Cocaine differentially regulates activator protein-1 mRNA levels and DNA-binding complexes in the rat striatum and cerebellum.

Cocaine is a psychomotor stimulant that exerts many of its behavioral and physiological effects through alteration of catecholamine reuptake systems. One early cellular response to cocaine administration is a brain region-specific alteration in the transcriptional pattern of immediate early genes belonging to the Fos/Jun family of nucleotide sequence-specific [activator protein-1 (AP-1)] DNA-binding proteins.
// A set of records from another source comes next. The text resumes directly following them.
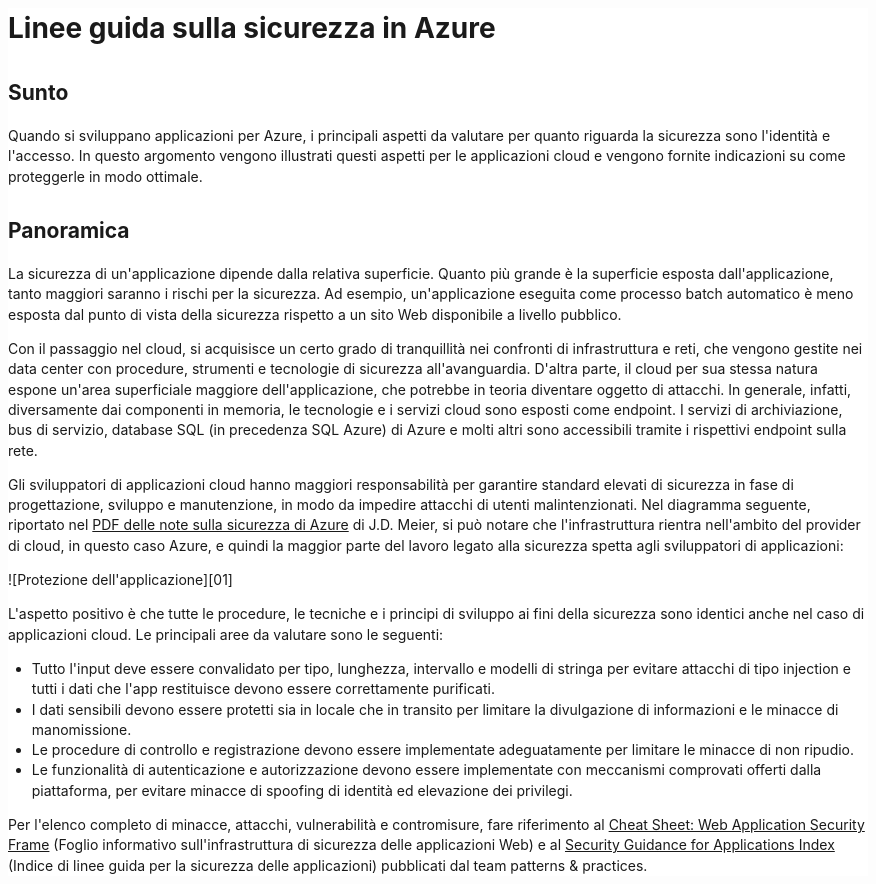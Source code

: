 # <a name="azure-security-guidance"></a>Linee guida sulla sicurezza in Azure
## <a name="abstract"></a>Sunto
Quando si sviluppano applicazioni per Azure, i principali aspetti da valutare per quanto riguarda la sicurezza sono l'identità e l'accesso.
In questo argomento vengono illustrati questi aspetti per le applicazioni cloud e vengono fornite indicazioni su come proteggerle in modo ottimale.

## <a name="overview"></a>Panoramica
La sicurezza di un'applicazione dipende dalla relativa superficie. Quanto più grande è la superficie esposta dall'applicazione, tanto maggiori saranno i rischi per la sicurezza. Ad esempio, un'applicazione eseguita come processo batch automatico è meno esposta dal punto di vista della sicurezza rispetto a un sito Web disponibile a livello pubblico.

Con il passaggio nel cloud, si acquisisce un certo grado di tranquillità nei confronti di infrastruttura e reti, che vengono gestite nei data center con procedure, strumenti e tecnologie di sicurezza all'avanguardia. D'altra parte, il cloud per sua stessa natura espone un'area superficiale maggiore dell'applicazione, che potrebbe in teoria diventare oggetto di attacchi. In generale, infatti, diversamente dai componenti in memoria, le tecnologie e i servizi cloud sono esposti come endpoint. I servizi di archiviazione, bus di servizio, database SQL (in precedenza SQL Azure) di Azure e molti altri sono accessibili tramite i rispettivi endpoint sulla rete.

Gli sviluppatori di applicazioni cloud hanno maggiori responsabilità per garantire standard elevati di sicurezza in fase di progettazione, sviluppo e manutenzione, in modo da impedire attacchi di utenti malintenzionati.
Nel diagramma seguente, riportato nel [PDF delle note sulla sicurezza di Azure](http://blogs.msdn.com/b/jmeier/archive/2010/08/03/now-available-azure-security-notes-pdf.aspx) di J.D. Meier, si può notare che l'infrastruttura rientra nell'ambito del provider di cloud, in questo caso Azure, e quindi la maggior parte del lavoro legato alla sicurezza spetta agli sviluppatori di applicazioni:

![Protezione dell'applicazione][01]

L'aspetto positivo è che tutte le procedure, le tecniche e i principi di sviluppo ai fini della sicurezza sono identici anche nel caso di applicazioni cloud. Le principali aree da valutare sono le seguenti:

* Tutto l'input deve essere convalidato per tipo, lunghezza, intervallo e modelli di stringa per evitare attacchi di tipo injection e tutti i dati che l'app restituisce devono essere correttamente purificati.
* I dati sensibili devono essere protetti sia in locale che in transito per limitare la divulgazione di informazioni e le minacce di manomissione.
* Le procedure di controllo e registrazione devono essere implementate adeguatamente per limitare le minacce di non ripudio.
* Le funzionalità di autenticazione e autorizzazione devono essere implementate con meccanismi comprovati offerti dalla piattaforma, per evitare minacce di spoofing di identità ed elevazione dei privilegi.

Per l'elenco completo di minacce, attacchi, vulnerabilità e contromisure, fare riferimento al [Cheat Sheet: Web Application Security Frame](http://msdn.microsoft.com/library/ff649461.aspx) (Foglio informativo sull'infrastruttura di sicurezza delle applicazioni Web) e al [Security Guidance for Applications Index](http://msdn.microsoft.com/library/ff650760.aspx) (Indice di linee guida per la sicurezza delle applicazioni) pubblicati dal team patterns & practices.


[Web SSO Design]: http://technet.microsoft.com/library/dd807033(WS.10).aspx
[Federated Web SSO Design]: http://technet.microsoft.com/library/dd807050(WS.10).aspx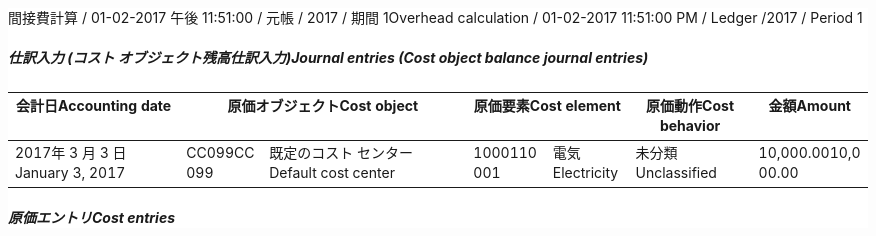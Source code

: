 <td><span data-ttu-id="a1dbb-169">間接費計算 / 01-02-2017 午後 11:51:00 / 元帳 / 2017 / 期間 1</span><span class="sxs-lookup"><span data-stu-id="a1dbb-169">Overhead calculation / 01-02-2017 11:51:00 PM / Ledger /2017 / Period 1</span></span></td>
</tr>
</tbody>
</table>

##### <a name="journal-entries-cost-object-balance-journal-entries"></a><span data-ttu-id="a1dbb-170">仕訳入力 (コスト オブジェクト残高仕訳入力)</span><span class="sxs-lookup"><span data-stu-id="a1dbb-170">Journal entries (Cost object balance journal entries)</span></span>

<table>
<thead>
<tr>
<th><span data-ttu-id="a1dbb-171">会計日</span><span class="sxs-lookup"><span data-stu-id="a1dbb-171">Accounting date</span></span></th>
<th colspan="2"><span data-ttu-id="a1dbb-172">原価オブジェクト</span><span class="sxs-lookup"><span data-stu-id="a1dbb-172">Cost object</span></span></th>
<th colspan="2"><span data-ttu-id="a1dbb-173">原価要素</span><span class="sxs-lookup"><span data-stu-id="a1dbb-173">Cost element</span></span></th>
<th><span data-ttu-id="a1dbb-174">原価動作</span><span class="sxs-lookup"><span data-stu-id="a1dbb-174">Cost behavior</span></span></th>
<th><span data-ttu-id="a1dbb-175">金額</span><span class="sxs-lookup"><span data-stu-id="a1dbb-175">Amount</span></span></th>
</tr>
</thead>
<tbody>
<tr>
<td><span data-ttu-id="a1dbb-176">2017年 3 月 3 日</span><span class="sxs-lookup"><span data-stu-id="a1dbb-176">January 3, 2017</span></span></td>
<td><span data-ttu-id="a1dbb-177">CC099</span><span class="sxs-lookup"><span data-stu-id="a1dbb-177">CC099</span></span></td>
<td><span data-ttu-id="a1dbb-178">既定のコスト センター</span><span class="sxs-lookup"><span data-stu-id="a1dbb-178">Default cost center</span></span></td>
<td><span data-ttu-id="a1dbb-179">10001</span><span class="sxs-lookup"><span data-stu-id="a1dbb-179">10001</span></span></td>
<td><span data-ttu-id="a1dbb-180">電気</span><span class="sxs-lookup"><span data-stu-id="a1dbb-180">Electricity</span></span></td>
<td><span data-ttu-id="a1dbb-181">未分類</span><span class="sxs-lookup"><span data-stu-id="a1dbb-181">Unclassified</span></span></td>
<td><span data-ttu-id="a1dbb-182">10,000.00</span><span class="sxs-lookup"><span data-stu-id="a1dbb-182">10,000.00</span></span></td>
</tr>
</tbody>
</table>

##### <a name="cost-entries"></a><span data-ttu-id="a1dbb-183">原価エントリ</span><span class="sxs-lookup"><span data-stu-id="a1dbb-183">Cost entries</span></span>
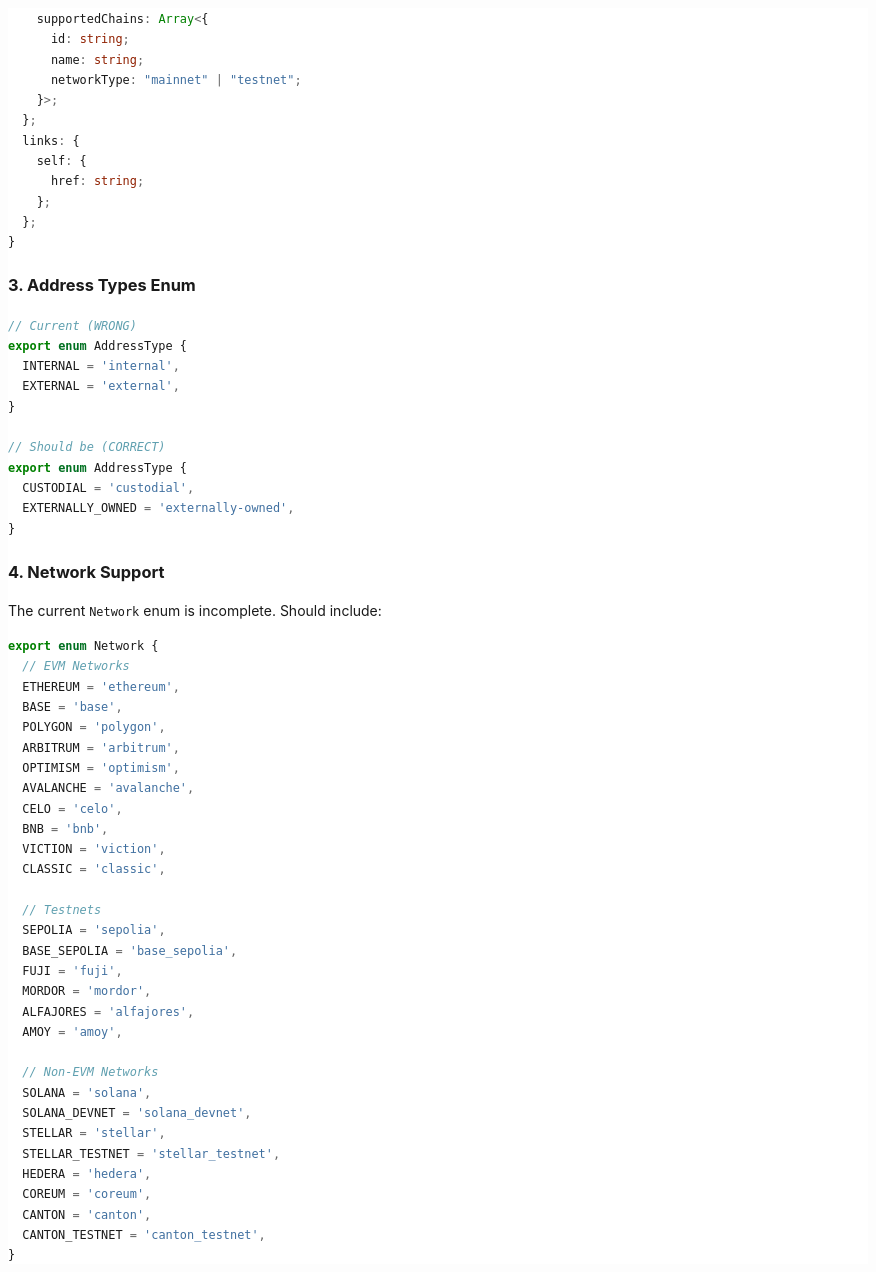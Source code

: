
 ```typescript
    supportedChains: Array<{
      id: string;
      name: string;
      networkType: "mainnet" | "testnet";
    }>;
  };
  links: {
    self: {
      href: string;
    };
  };
}
```

### **3. Address Types Enum**
```typescript
// Current (WRONG)
export enum AddressType {
  INTERNAL = 'internal',
  EXTERNAL = 'external',
}

// Should be (CORRECT)
export enum AddressType {
  CUSTODIAL = 'custodial',
  EXTERNALLY_OWNED = 'externally-owned',
}
```

### **4. Network Support**
The current `Network` enum is incomplete. Should include:
```typescript
export enum Network {
  // EVM Networks
  ETHEREUM = 'ethereum',
  BASE = 'base',
  POLYGON = 'polygon',
  ARBITRUM = 'arbitrum',
  OPTIMISM = 'optimism',
  AVALANCHE = 'avalanche',
  CELO = 'celo',
  BNB = 'bnb',
  VICTION = 'viction',
  CLASSIC = 'classic',
  
  // Testnets
  SEPOLIA = 'sepolia',
  BASE_SEPOLIA = 'base_sepolia',
  FUJI = 'fuji',
  MORDOR = 'mordor',
  ALFAJORES = 'alfajores',
  AMOY = 'amoy',
  
  // Non-EVM Networks
  SOLANA = 'solana',
  SOLANA_DEVNET = 'solana_devnet',
  STELLAR = 'stellar',
  STELLAR_TESTNET = 'stellar_testnet',
  HEDERA = 'hedera',
  COREUM = 'coreum',
  CANTON = 'canton',
  CANTON_TESTNET = 'canton_testnet',
}
```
The work described here compares cocaine-induced transcriptional regulation of immediate early gene mRNA levels, as well as AP-1 DNA-binding activity, within the striatum and cerebellum. In the striatum, acute cocaine administration increases cellular levels of c-fos and jun-B mRNA, whereas transcriptional effects in the cerebellum are limited to c-fos mRNA. After chronic cocaine treatment a desensitization of c-fos mRNA induction is observed in the striatum, with sensitization of the same transcriptional effect occurring in the cerebellum. Pharmacological studies further reveal that the dopamine D1, dopamine D2, gamma-aminobutyric acid type B, and N-methyl-D-aspartate receptor systems mediate the effects of cocaine on cerebellar neurons, whereas striatal effects are modulated through D1 and N-methyl-D-aspartate receptors. Gel retention analysis using antibodies to the various Fos and Jun proteins was used to characterize cocaine-dependent alterations in the composition of striatal and cerebellar AP-1 DNA-binding complexes. In striatum, cocaine increases the relative levels of c-Fos, Fos-B, Jun-B, and Jun-D proteins that bind the AP-1 DNA sequence element, whereas in the cerebellum only c-Fos and Jun-D binding activities are increased. These data suggest two possible neuroanatomical sites where tolerance and sensitization to cocaine can be examined at the genomic level.